[Items listed in a dataset]
==================================================
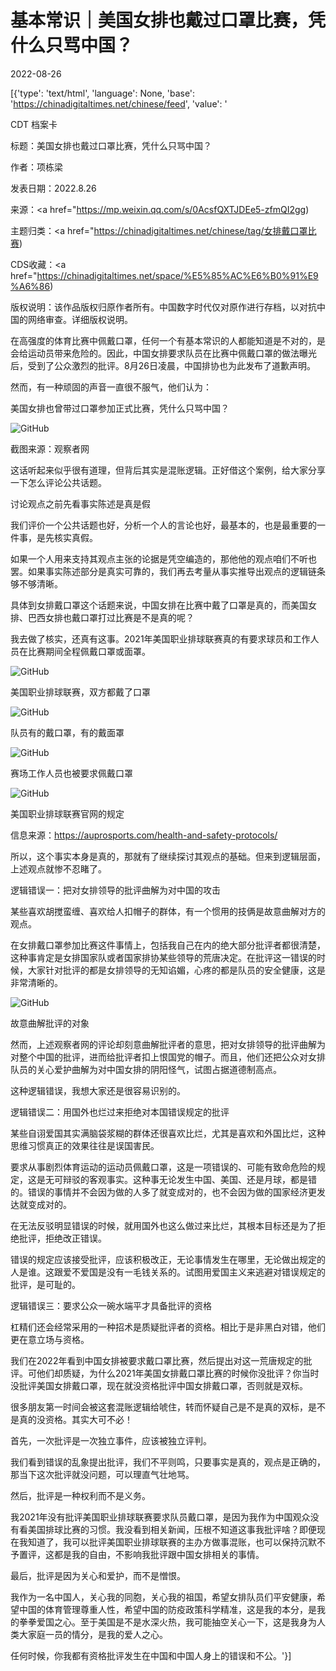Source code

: # 基本常识｜美国女排也戴过口罩比赛，凭什么只骂中国？

2022-08-26

[{'type': 'text/html', 'language': None, 'base': 'https://chinadigitaltimes.net/chinese/feed', 'value': '

CDT 档案卡

标题：美国女排也戴过口罩比赛，凭什么只骂中国？

作者：项栋梁

发表日期：2022.8.26

来源：<a href="https://mp.weixin.qq.com/s/0AcsfQXTJDEe5-zfmQI2gg)

主题归类：<a href="https://chinadigitaltimes.net/chinese/tag/女排戴口罩比赛)

CDS收藏：<a href="https://chinadigitaltimes.net/space/%E5%85%AC%E6%B0%91%E9%A6%86)

版权说明：该作品版权归原作者所有。中国数字时代仅对原作进行存档，以对抗中国的网络审查。详细版权说明。





在高强度的体育比赛中佩戴口罩，任何一个有基本常识的人都能知道是不对的，是会给运动员带来危险的。因此，中国女排要求队员在比赛中佩戴口罩的做法曝光后，受到了公众激烈的批评。8月26日凌晨，中国排协也为此发布了道歉声明。

然而，有一种顽固的声音一直很不服气，他们认为：

美国女排也曾带过口罩参加正式比赛，凭什么只骂中国？

![GitHub](https://chinadigitaltimes.net/chinese/files/2022/08/post-686193-630925ff86120.png)

截图来源：观察者网

这话听起来似乎很有道理，但背后其实是混账逻辑。正好借这个案例，给大家分享一下怎么评论公共话题。

讨论观点之前先看事实陈述是真是假

我们评价一个公共话题也好，分析一个人的言论也好，最基本的，也是最重要的一件事，是先核实真假。

如果一个人用来支持其观点主张的论据是凭空编造的，那他他的观点咱们不听也罢。如果事实陈述部分是真实可靠的，我们再去考量从事实推导出观点的逻辑链条够不够清晰。

具体到女排戴口罩这个话题来说，中国女排在比赛中戴了口罩是真的，而美国女排、巴西女排也戴口罩打过比赛是不是真的呢？

我去做了核实，还真有这事。2021年美国职业排球联赛真的有要求球员和工作人员在比赛期间全程佩戴口罩或面罩。

![GitHub](https://chinadigitaltimes.net/chinese/files/2022/08/post-686193-630925ff9048c.)

美国职业排球联赛，双方都戴了口罩

![GitHub](https://chinadigitaltimes.net/chinese/files/2022/08/post-686193-630925ff999a9.)

队员有的戴口罩，有的戴面罩

![GitHub](https://chinadigitaltimes.net/chinese/files/2022/08/post-686193-630925ffa3a8f.)

赛场工作人员也被要求佩戴口罩

![GitHub](https://chinadigitaltimes.net/chinese/files/2022/08/post-686193-630925ffac24e.)

美国职业排球联赛官网的规定

信息来源：https://auprosports.com/health-and-safety-protocols/

所以，这个事实本身是真的，那就有了继续探讨其观点的基础。但来到逻辑层面，上述观点就惨不忍睹了。

逻辑错误一：把对女排领导的批评曲解为对中国的攻击

某些喜欢胡搅蛮缠、喜欢给人扣帽子的群体，有一个惯用的技俩是故意曲解对方的观点。

在女排戴口罩参加比赛这件事情上，包括我自己在内的绝大部分批评者都很清楚，这种事肯定是女排国家队或者国家排协某些领导的荒唐决定。在批评这一错误的时候，大家针对批评的都是女排领导的无知谄媚，心疼的都是队员的安全健康，这是非常清晰的。

![GitHub](https://chinadigitaltimes.net/chinese/files/2022/08/post-686193-630925ffb55a4.)

故意曲解批评的对象

然而，上述观察者网的评论却刻意曲解批评者的意思，把对女排领导的批评曲解为对整个中国的批评，进而给批评者扣上恨国党的帽子。而且，他们还把公众对女排队员的关心爱护曲解为对中国女排的阴阳怪气，试图占据道德制高点。

这种逻辑错误，我想大家还是很容易识别的。

逻辑错误二：用国外也烂过来拒绝对本国错误规定的批评

某些自诩爱国其实满脑袋浆糊的群体还很喜欢比烂，尤其是喜欢和外国比烂，这种思维习惯真正的效果往往是误国害民。

要求从事剧烈体育运动的运动员佩戴口罩，这是一项错误的、可能有致命危险的规定，这是无可辩驳的客观事实。这种事无论发生中国、美国、还是月球，都是错的。错误的事情并不会因为做的人多了就变成对的，也不会因为做的国家经济更发达就变成对的。

在无法反驳明显错误的时候，就用国外也这么做过来比烂，其根本目标还是为了拒绝批评，拒绝改正错误。

错误的规定应该接受批评，应该积极改正，无论事情发生在哪里，无论做出规定的人是谁。这跟爱不爱国是没有一毛钱关系的。试图用爱国主义来逃避对错误规定的批评，是可耻的。

逻辑错误三：要求公众一碗水端平才具备批评的资格

杠精们还会经常采用的一种招术是质疑批评者的资格。相比于是非黑白对错，他们更在意立场与资格。

我们在2022年看到中国女排被要求戴口罩比赛，然后提出对这一荒唐规定的批评。可他们却质疑，为什么2021年美国女排戴口罩比赛的时候你没批评？你当时没批评美国女排戴口罩，现在就没资格批评中国女排戴口罩，否则就是双标。

很多朋友第一时间会被这套混账逻辑给唬住，转而怀疑自己是不是真的双标，是不是真的没资格。其实大可不必！

首先，一次批评是一次独立事件，应该被独立评判。

我们看到错误的乱象提出批评，我们不平则鸣，只要事实是真的，观点是正确的，那当下这次批评就没问题，可以理直气壮地骂。

然后，批评是一种权利而不是义务。

我2021年没有批评美国职业排球联赛要求队员戴口罩，是因为我作为中国观众没有看美国排球比赛的习惯。我没看到相关新闻，压根不知道这事我批评啥？即便现在我知道了，我可以批评美国职业排球联赛的主办方做事混账，也可以保持沉默不予置评，这都是我的自由，不影响我批评跟中国女排相关的事情。

最后，批评是因为关心和爱护，而不是憎恨。

我作为一名中国人，关心我的同胞，关心我的祖国，希望女排队员们平安健康，希望中国的体育管理尊重人性，希望中国的防疫政策科学精准，这是我的本分，是我的拳拳爱国之心。至于美国是不是水深火热，我可能抽空关心一下，这是我身为人类大家庭一员的情分，是我的爱人之心。

任何时候，你我都有资格批评发生在中国和中国人身上的错误和不公。'}]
==================================================
Return each line from the data where the string "href" can be found.

## [OUTPUT]
来源：<a href="https://mp.weixin.qq.com/s/0AcsfQXTJDEe5-zfmQI2gg)
主题归类：<a href="https://chinadigitaltimes.net/chinese/tag/女排戴口罩比赛)
CDS收藏：<a href="https://chinadigitaltimes.net/space/%E5%85%AC%E6%B0%91%E9%A6%86)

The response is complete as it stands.